Mahkemece bozmaya uyulmuş ise de bozma kararında belirtildiği gibi bir araştırma yapılmadığı gibi 13/10/2016 tarihli kararda menfi tespit yerine müspet tespit kararı verilmiş bu kere Dairemizce 2017/958 esas ve 2017/4308 karar ve 30/05/2017 tarihli ilamıyla sadece usul yönünden bozulmuştur. Mahkemece bozmaya uyulmuş ve bu kere her hangi bir araştırma yapılmadan davanın reddine karar verilmiş, bu karar davacı vekilince temyiz edilmiştir.
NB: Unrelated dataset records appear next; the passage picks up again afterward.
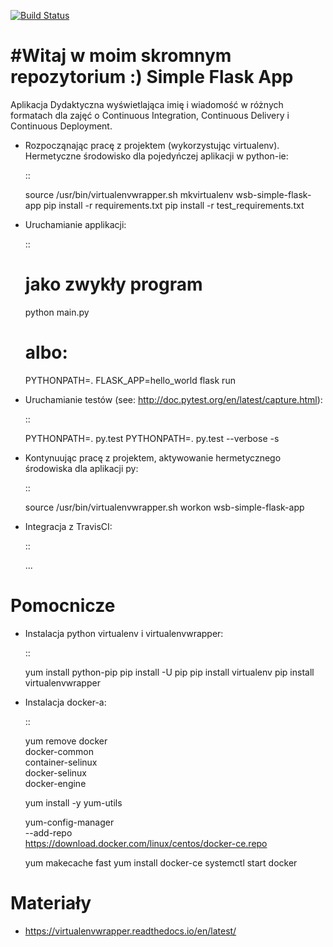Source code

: [![Build Status](https://travis-ci.org/ktrojanek89/se_hello_printer_app.svg?branch=master)](https://travis-ci.org/ktrojanek89/se_hello_printer_app)

#Witaj w moim skromnym repozytorium :)
Simple Flask App
================

Aplikacja Dydaktyczna wyświetlająca imię i wiadomość w różnych formatach dla zajęć 
o Continuous Integration, Continuous Delivery i Continuous Deployment.

- Rozpocząnając pracę z projektem (wykorzystując virtualenv). Hermetyczne środowisko dla pojedyńczej aplikacji w python-ie:

  ::

    source /usr/bin/virtualenvwrapper.sh
    mkvirtualenv wsb-simple-flask-app
    pip install -r requirements.txt
    pip install -r test_requirements.txt

- Uruchamianie applikacji:

  :: 

    # jako zwykły program
    python main.py

    # albo:
    PYTHONPATH=. FLASK_APP=hello_world flask run

- Uruchamianie testów (see: http://doc.pytest.org/en/latest/capture.html):

  ::

    PYTHONPATH=. py.test
    PYTHONPATH=. py.test  --verbose -s

- Kontynuując pracę z projektem, aktywowanie hermetycznego środowiska dla aplikacji py:

  ::

    source /usr/bin/virtualenvwrapper.sh
    workon wsb-simple-flask-app


- Integracja z TravisCI:

  ::

    ...


Pomocnicze
==========

- Instalacja python virtualenv i virtualenvwrapper:

  ::

    yum install python-pip
    pip install -U pip
    pip install virtualenv
    pip install virtualenvwrapper
  
- Instalacja docker-a:

  :: 

    yum remove docker \
        docker-common \
        container-selinux \
        docker-selinux \
        docker-engine

    yum install -y yum-utils

    yum-config-manager \
      --add-repo \
      https://download.docker.com/linux/centos/docker-ce.repo

    yum makecache fast
    yum install docker-ce
    systemctl start docker

Materiały
=========

- https://virtualenvwrapper.readthedocs.io/en/latest/
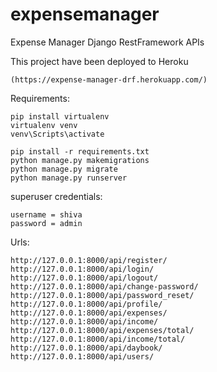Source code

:# expensemanager
Expense Manager Django RestFramework APIs

This project have been deployed to Heroku

    (https://expense-manager-drf.herokuapp.com/)

Requirements:

    pip install virtualenv
    virtualenv venv
    venv\Scripts\activate
    
    pip install -r requirements.txt  
    python manage.py makemigrations
    python manage.py migrate
    python manage.py runserver

superuser credentials:
    
    username = shiva
    password = admin
    
Urls:

    http://127.0.0.1:8000/api/register/
    http://127.0.0.1:8000/api/login/
    http://127.0.0.1:8000/api/logout/
    http://127.0.0.1:8000/api/change-password/
    http://127.0.0.1:8000/api/password_reset/
    http://127.0.0.1:8000/api/profile/
    http://127.0.0.1:8000/api/expenses/
    http://127.0.0.1:8000/api/income/
    http://127.0.0.1:8000/api/expenses/total/
    http://127.0.0.1:8000/api/income/total/
    http://127.0.0.1:8000/api/daybook/
    http://127.0.0.1:8000/api/users/
  
  
  
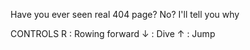 Have you ever seen real 404 page?
No?
I'll tell you why

CONTROLS
R : Rowing forward
↓ : Dive
↑ : Jump
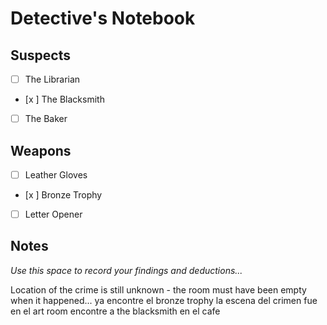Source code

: # Detective's Notebook

## Suspects
- [ ] The Librarian
- [x ] The Blacksmith
- [ ] The Baker

## Weapons
- [ ] Leather Gloves
- [x ] Bronze Trophy
- [ ] Letter Opener

## Notes
*Use this space to record your findings and deductions...*

Location of the crime is still unknown - the room must have been empty when it happened...
ya encontre el bronze trophy
la escena del crimen fue en el art room
encontre a the blacksmith en el cafe
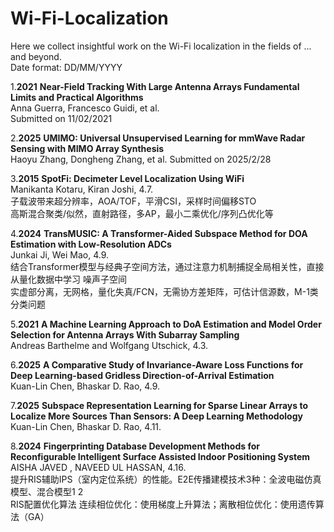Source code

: # Wi-Fi-Localization
Here we collect insightful work on the Wi-Fi localization in the fields of ... and beyond.  
Date format: DD/MM/YYYY  

1.**2021**  **Near-Field Tracking With Large Antenna Arrays Fundamental Limits and Practical Algorithms**  
Anna Guerra, Francesco Guidi, et al.  
Submitted on 11/02/2021

2.**2025**  **UMIMO: Universal Unsupervised Learning for mmWave Radar Sensing with MIMO Array Synthesis**  
Haoyu Zhang, Dongheng Zhang, et al. 
Submitted on 2025/2/28

3.**2015**  **SpotFi: Decimeter Level Localization Using WiFi**  
Manikanta Kotaru, Kiran Joshi, 4.7.  
子载波带来超分辨率，AOA/TOF，平滑CSI，采样时间偏移STO  
高斯混合聚类/似然，直射路径，多AP，最小二乘优化/序列凸优化等

4.**2024**  **TransMUSIC: A Transformer-Aided Subspace Method for DOA Estimation with Low-Resolution ADCs**  
Junkai Ji, Wei Mao, 4.9.  
结合Transformer模型与经典子空间方法，通过注意力机制捕捉全局相关性，直接从量化数据中学习 噪声子空间  
实虚部分离，无网格，量化失真/FCN，无需协方差矩阵，可估计信源数，M-1类分类问题

5.**2021**  **A Machine Learning Approach to DoA Estimation and Model Order Selection for Antenna Arrays With Subarray Sampling**  
Andreas Barthelme and Wolfgang Utschick, 4.3.

6.**2025**  **A Comparative Study of Invariance-Aware Loss Functions for Deep Learning-based Gridless Direction-of-Arrival Estimation**  
Kuan-Lin Chen, Bhaskar D. Rao, 4.9.

7.**2025**  **Subspace Representation Learning for Sparse Linear Arrays to Localize More Sources Than Sensors: A Deep Learning Methodology**  
Kuan-Lin Chen, Bhaskar D. Rao, 4.11.  

8.**2024**  **Fingerprinting Database Development Methods for Reconfigurable Intelligent Surface Assisted Indoor Positioning System**  
AISHA JAVED , NAVEED UL HASSAN, 4.16.  
提升RIS辅助IPS（室内定位系统）的性能。E2E传播建模技术3种：全波电磁仿真模型、混合模型1 2  
RIS配置优化算法 连续相位优化：使用梯度上升算法；离散相位优化：使用遗传算法（GA）
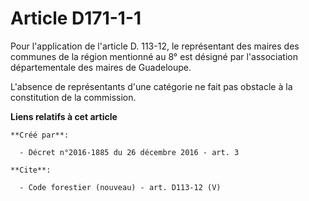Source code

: # Article D171-1-1

Pour l'application de l'article D. 113-12, le représentant des maires des communes de la région mentionné au 8° est désigné
par l'association départementale des maires de Guadeloupe.

L'absence de représentants d'une catégorie ne fait pas obstacle à la constitution de la commission.

**Liens relatifs à cet article**

	**Créé par**:

	  - Décret n°2016-1885 du 26 décembre 2016 - art. 3

	**Cite**:

	  - Code forestier (nouveau) - art. D113-12 (V)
Dava, davalı alacaklı tarafından davacı borçlu aleyhine 26 adet faturaya dayalı olarak yapılmış ve itiraz edilmediği için kesinleşmiş ilamsız takibe karşı açılmış menfi tespit davasıdır. Davacı takip konusu 26 adet fatura bedelinin ödediği gerekçesiyle açtığından ispat külfetini üzerine almıştır. Dosya içinde bulunan 24/08/2010 tarihli davalı alacaklı tarafından davacı borçluya gönderilmiş mutabakat metninde borç 31/10/2010 tarihi itibariyle 11.213,42 TL olarak gösterilmiştir. Bu durumda mahkemece konusunda uzman bilirkişiye takip dayanağı faturalar tespit ettirilip, 31/10/2010 tarihinden önceki fatura miktarı ile mutabakat belgesindeki miktar karşılaştırılıp bu miktar fatura toplamından az ise aradaki farkın davacı borçlu lehine ödeme olarak kabul edilmesi gerekir. Ayrıca tarafların kayıtları incelenerek davacının bu faturalardan hangilerinden ne miktarda borçlu olmadığı gösterilerek menfi tespit kararı verilmesi gerekir. Mahkemece bu yöntemle bir değerlendirme yapması gerekirken eksik incelemeye dayalı olarak verilen hükmün bozulması gerekmiştir.
SONUÇ: Yukarıda açıklanan nedenlerle hükmün BOZULMASINA, peşin harcın istek halinde temyiz eden davacıya iadesine, 21/10/2019 gününde oybirliğiyle karar verildi.